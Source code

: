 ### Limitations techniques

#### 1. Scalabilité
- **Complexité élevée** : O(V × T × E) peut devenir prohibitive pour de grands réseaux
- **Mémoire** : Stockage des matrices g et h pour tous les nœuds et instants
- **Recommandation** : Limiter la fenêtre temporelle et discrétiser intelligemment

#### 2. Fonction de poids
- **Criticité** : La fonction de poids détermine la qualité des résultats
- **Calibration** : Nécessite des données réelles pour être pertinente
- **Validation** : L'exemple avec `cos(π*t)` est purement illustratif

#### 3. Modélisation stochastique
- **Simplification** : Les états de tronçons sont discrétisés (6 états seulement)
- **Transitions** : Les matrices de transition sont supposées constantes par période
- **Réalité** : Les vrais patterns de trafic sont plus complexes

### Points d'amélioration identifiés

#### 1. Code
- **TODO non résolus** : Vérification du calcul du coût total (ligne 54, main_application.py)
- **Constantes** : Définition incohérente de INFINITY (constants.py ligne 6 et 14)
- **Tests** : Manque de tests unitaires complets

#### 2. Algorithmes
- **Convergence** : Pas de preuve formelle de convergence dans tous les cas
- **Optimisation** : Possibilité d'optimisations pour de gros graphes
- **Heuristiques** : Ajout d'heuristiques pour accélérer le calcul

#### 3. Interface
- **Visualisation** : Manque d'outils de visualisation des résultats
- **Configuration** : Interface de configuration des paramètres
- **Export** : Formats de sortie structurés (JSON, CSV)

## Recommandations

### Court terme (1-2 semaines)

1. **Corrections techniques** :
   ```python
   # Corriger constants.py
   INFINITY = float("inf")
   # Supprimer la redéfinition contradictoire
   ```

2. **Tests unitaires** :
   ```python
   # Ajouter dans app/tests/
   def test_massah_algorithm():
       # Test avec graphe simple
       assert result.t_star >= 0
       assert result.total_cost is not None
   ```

= = = = = = =

WHAT TO PRODUCE:
Read through the records above and copy the lines that contain "assert".

RESULT:
       assert result.t_star >= 0
       assert result.total_cost is not None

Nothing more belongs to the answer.